Directions: Before you return the entries below, strip out the pictures and keep all else exact.

Information:
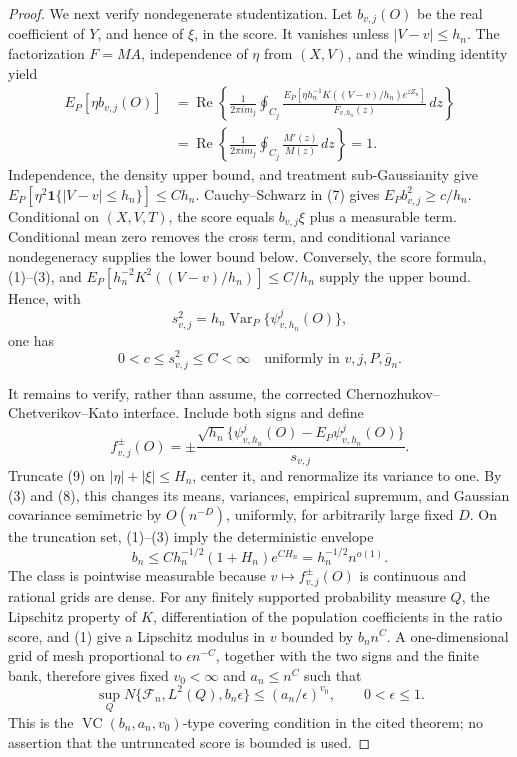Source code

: \documentclass{article}
\begin{document}
\begin{proof}
We next verify nondegenerate studentization.  Let \(b_{v,j}(O)\) be the real coefficient of \(Y\), and hence of \(\xi\), in the score.  It vanishes unless \(|V-v|\le h_n\).  The factorization \(F=MA\), independence of \(\eta\) from \((X,V)\), and the winding identity yield
\[
 \begin{aligned}
 E_P[\eta b_{v,j}(O)]
 &=\operatorname{Re}\left\{\frac1{2\pi i m_j}\oint_{C_j}
 \frac{E_P[\eta h_n^{-1}K((V-v)/h_n)e^{zZ_n}]}{F_{v,h_n}(z)}\,dz\right\}\\
 &=\operatorname{Re}\left\{\frac1{2\pi i m_j}\oint_{C_j}\frac{M'(z)}{M(z)}\,dz\right\}=1. 
 \end{aligned} \tag{7}
\]
Independence, the density upper bound, and treatment sub-Gaussianity give
\(E_P[\eta^2\mathbf 1\{|V-v|\le h_n\}]\le Ch_n\).  Cauchy--Schwarz in (7) gives \(E_Pb_{v,j}^2\ge c/h_n\).  Conditional on \((X,V,T)\), the score equals \(b_{v,j}\xi\) plus a measurable term.  Conditional mean zero removes the cross term, and conditional variance nondegeneracy supplies the lower bound below.  Conversely, the score formula, (1)--(3), and
\(E_P[h_n^{-2}K^2((V-v)/h_n)]\le C/h_n\) supply the upper bound.  Hence, with
\[
 s_{v,j}^2=h_n\operatorname{Var}_P\{\psi^j_{v,h_n}(O)\},
\]
one has
\[
 0<c\le s_{v,j}^2\le C<\infty
 \quad\text{uniformly in }v,j,P,\bar g_n. \tag{8}
\]

It remains to verify, rather than assume, the corrected Chernozhukov--Chetverikov--Kato interface.  Include both signs and define
\[
 f_{v,j}^{\pm}(O)=\pm
 \frac{\sqrt{h_n}\{\psi^j_{v,h_n}(O)-E_P\psi^j_{v,h_n}(O)\}}{s_{v,j}}. \tag{9}
\]
Truncate (9) on \(|\eta|+|\xi|\le H_n\), center it, and renormalize its variance to one.  By (3) and (8), this changes its means, variances, empirical supremum, and Gaussian covariance semimetric by \(O(n^{-D})\), uniformly, for arbitrarily large fixed \(D\).  On the truncation set, (1)--(3) imply the deterministic envelope
\[
 b_n\le Ch_n^{-1/2}(1+H_n)e^{CH_n}
 =h_n^{-1/2}n^{o(1)}. \tag{10}
\]
The class is pointwise measurable because \(v\mapsto f_{v,j}^{\pm}(O)\) is continuous and rational grids are dense.  For any finitely supported probability measure \(Q\), the Lipschitz property of \(K\), differentiation of the population coefficients in the ratio score, and (1) give a Lipschitz modulus in \(v\) bounded by \(b_nn^C\).  A one-dimensional grid of mesh proportional to \(\epsilon n^{-C}\), together with the two signs and the finite bank, therefore gives fixed \(v_0<\infty\) and \(a_n\le n^C\) such that
\[
 \sup_QN\{\mathcal F_n,L^2(Q),b_n\epsilon\}
 \le(a_n/\epsilon)^{v_0},
 \qquad 0<\epsilon\le1. \tag{11}
\]
This is the \(\operatorname{VC}(b_n,a_n,v_0)\)-type covering condition in the cited theorem; no assertion that the untruncated score is bounded is used.


\end{proof}
\end{document}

Answer to this exercise:
Source code

: \documentclass{article}
\begin{document}
\begin{proof}
We next verify nondegenerate studentization.  Let \(b_{v,j}(O)\) be the real coefficient of \(Y\), and hence of \(\xi\), in the score.  It vanishes unless \(|V-v|\le h_n\).  The factorization \(F=MA\), independence of \(\eta\) from \((X,V)\), and the winding identity yield
\[
 \begin{aligned}
 E_P[\eta b_{v,j}(O)]
 &=\operatorname{Re}\left\{\frac1{2\pi i m_j}\oint_{C_j}
 \frac{E_P[\eta h_n^{-1}K((V-v)/h_n)e^{zZ_n}]}{F_{v,h_n}(z)}\,dz\right\}\\
 &=\operatorname{Re}\left\{\frac1{2\pi i m_j}\oint_{C_j}\frac{M'(z)}{M(z)}\,dz\right\}=1. 
 \end{aligned} \tag{7}
\]
Independence, the density upper bound, and treatment sub-Gaussianity give
\(E_P[\eta^2\mathbf 1\{|V-v|\le h_n\}]\le Ch_n\).  Cauchy--Schwarz in (7) gives \(E_Pb_{v,j}^2\ge c/h_n\).  Conditional on \((X,V,T)\), the score equals \(b_{v,j}\xi\) plus a measurable term.  Conditional mean zero removes the cross term, and conditional variance nondegeneracy supplies the lower bound below.  Conversely, the score formula, (1)--(3), and
\(E_P[h_n^{-2}K^2((V-v)/h_n)]\le C/h_n\) supply the upper bound.  Hence, with
\[
 s_{v,j}^2=h_n\operatorname{Var}_P\{\psi^j_{v,h_n}(O)\},
\]
one has
\[
 0<c\le s_{v,j}^2\le C<\infty
 \quad\text{uniformly in }v,j,P,\bar g_n. \tag{8}
\]

It remains to verify, rather than assume, the corrected Chernozhukov--Chetverikov--Kato interface.  Include both signs and define
\[
 f_{v,j}^{\pm}(O)=\pm
 \frac{\sqrt{h_n}\{\psi^j_{v,h_n}(O)-E_P\psi^j_{v,h_n}(O)\}}{s_{v,j}}. \tag{9}
\]
Truncate (9) on \(|\eta|+|\xi|\le H_n\), center it, and renormalize its variance to one.  By (3) and (8), this changes its means, variances, empirical supremum, and Gaussian covariance semimetric by \(O(n^{-D})\), uniformly, for arbitrarily large fixed \(D\).  On the truncation set, (1)--(3) imply the deterministic envelope
\[
 b_n\le Ch_n^{-1/2}(1+H_n)e^{CH_n}
 =h_n^{-1/2}n^{o(1)}. \tag{10}
\]
The class is pointwise measurable because \(v\mapsto f_{v,j}^{\pm}(O)\) is continuous and rational grids are dense.  For any finitely supported probability measure \(Q\), the Lipschitz property of \(K\), differentiation of the population coefficients in the ratio score, and (1) give a Lipschitz modulus in \(v\) bounded by \(b_nn^C\).  A one-dimensional grid of mesh proportional to \(\epsilon n^{-C}\), together with the two signs and the finite bank, therefore gives fixed \(v_0<\infty\) and \(a_n\le n^C\) such that
\[
 \sup_QN\{\mathcal F_n,L^2(Q),b_n\epsilon\}
 \le(a_n/\epsilon)^{v_0},
 \qquad 0<\epsilon\le1. \tag{11}
\]
This is the \(\operatorname{VC}(b_n,a_n,v_0)\)-type covering condition in the cited theorem; no assertion that the untruncated score is bounded is used.


\end{proof}
\end{document}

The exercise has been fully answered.